Sin embargo, la burbuja se tenía que explotar en cualquier momento y aquello llegó de la mano de gritos provenientes de la tienda de modas de Madame Cury, en conjunto con una enloquecida Evolet que corría a duras penas sosteniéndose, haciendo que el corazón se le detuviese un latido pensando lo peor, aunque no se esperaba las palabras que saldrían de sus labios cuando lo divisó y fue a su encuentro abriéndose paso a empujones, apartando al trio que lo rodeaba, y con el cual segundos antes compartía pensamientos, llegando a ser una especie de debate que los llevaría al club por un par de horas hasta llegar a un acuerdo razonable que por fin lo trasladaría a los brazos de su esposa.
—Herm… hermano —dijo a duras penas con aire en sus pulmones, pero estaba tan acelerada que terminó de llenarlo de tensión y preocupación —. Antonieta se ha desmayado, y no sabemos si se ha last… —no se quedó a escucharla, porque al oír el nombre de su esposa todo a su alrededor perdió interés, e imitando a su cuñada comenzó a empujar cuerpos hasta que llegó al lugar de donde salió, escuchando a voz plena como su madre pedía un poco de espacio a las chismosas, mientras Antonieta en tono quedo intentaba calmarle.
—Madrina, fue solo un sofoco que no supe lidiar.
—Sofoco es lo que le va a dar a estas urracas donde en los próximos segundos no se aparten, y dejen de robarte el poco oxigeno puro que se respira a tu alrededor —estaba histérica la duquesa de Montrose.
—Madre, por favor —pidió Archivald —. A duras penas a despertado y tus amenazas pueden volver a agobiarle.
—Tengo una sombrilla —esa fue Freya —. Un paso más, preciadas cacatúas y esto se convertirá en un festín, donde su cabeza será la piñata —y la francesa no ayudaba a clamar la tensión en el ambiente.
—Y asi es como se pierde clientela exclusiva —gimió la otra francesa, que resultaba ser la modista más respetada de Europa.
—Como si te importara, Cury —por fin llegó a su esposa, que estaba rodeada por su hermano y madre, los cuales se hallaban al pendiente de que no volviese a desmayarse.
—¿Qué pasó? —preguntó ni bien los tuvo en frente —¿Toni? —se dirigió a la dueña de todas y cada una de las terminaciones nerviosas de su cuerpo.
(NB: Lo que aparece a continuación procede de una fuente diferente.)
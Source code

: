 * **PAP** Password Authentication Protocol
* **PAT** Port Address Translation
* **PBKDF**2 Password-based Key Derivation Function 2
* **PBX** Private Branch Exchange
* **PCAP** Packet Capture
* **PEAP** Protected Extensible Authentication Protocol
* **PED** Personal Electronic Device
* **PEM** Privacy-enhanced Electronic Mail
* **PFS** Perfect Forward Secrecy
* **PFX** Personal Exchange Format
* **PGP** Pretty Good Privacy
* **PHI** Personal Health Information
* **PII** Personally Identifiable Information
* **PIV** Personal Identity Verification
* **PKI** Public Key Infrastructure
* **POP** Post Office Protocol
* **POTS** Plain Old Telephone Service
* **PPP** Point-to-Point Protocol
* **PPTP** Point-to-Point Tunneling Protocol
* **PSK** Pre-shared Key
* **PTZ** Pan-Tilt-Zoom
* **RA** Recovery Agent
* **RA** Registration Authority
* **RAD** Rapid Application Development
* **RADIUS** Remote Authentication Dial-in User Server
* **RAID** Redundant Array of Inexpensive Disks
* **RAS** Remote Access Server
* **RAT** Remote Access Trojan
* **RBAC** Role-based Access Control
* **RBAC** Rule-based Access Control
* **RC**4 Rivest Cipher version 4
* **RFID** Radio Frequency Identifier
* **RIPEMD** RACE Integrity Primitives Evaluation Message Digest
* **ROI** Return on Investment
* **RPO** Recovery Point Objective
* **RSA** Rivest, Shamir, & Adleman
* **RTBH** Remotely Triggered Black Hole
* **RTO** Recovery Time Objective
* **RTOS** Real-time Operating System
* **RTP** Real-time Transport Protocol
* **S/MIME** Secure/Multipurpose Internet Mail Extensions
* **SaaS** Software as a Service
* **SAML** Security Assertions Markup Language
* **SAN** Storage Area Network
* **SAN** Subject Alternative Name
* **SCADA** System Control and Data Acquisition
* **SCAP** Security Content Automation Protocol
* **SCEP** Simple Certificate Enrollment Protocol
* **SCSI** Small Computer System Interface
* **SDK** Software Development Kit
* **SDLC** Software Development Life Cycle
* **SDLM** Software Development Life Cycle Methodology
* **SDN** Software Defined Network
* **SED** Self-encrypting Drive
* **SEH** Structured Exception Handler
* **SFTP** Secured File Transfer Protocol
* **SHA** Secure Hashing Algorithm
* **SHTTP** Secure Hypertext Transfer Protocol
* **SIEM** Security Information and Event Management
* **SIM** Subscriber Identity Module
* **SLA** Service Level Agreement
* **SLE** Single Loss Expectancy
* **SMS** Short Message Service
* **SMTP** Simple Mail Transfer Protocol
—Estoy bien —espetó estirando su mano para tratar de tranquilizarlo —. Solo fue un golpe de calor —miró a su madre y hermano que no parecían muy seguros con la explicación.
—Las sales la regresaron a la consciencia —dijo su progenitora como toda respuesta con los ojos plagados de preocupación.
—Alcancé a llegar a ella para que no se golpease —le agradeció a Archivald con un asentimiento de cabeza —. Es mejor que la lleves a casa y la examines más a fondo para que quedemos más tranquilos —de nuevo estaba de acuerdo —. Te acompaño —se ofreció, pero por su cara no esperaba a que aceptase.
—Te lo agradecería —se irguió para ir por los carruajes con rapidez como si tuviese miedo a que se arrepintiese.
—Vamos con ustedes —declaró su madre y Evolet la secundó haciendo que solo asintiese.
Negarse solo sería gastar ánimos inútilmente, empezando porque no quería, y aunque fuese diferente seguirían saliéndose con la suya.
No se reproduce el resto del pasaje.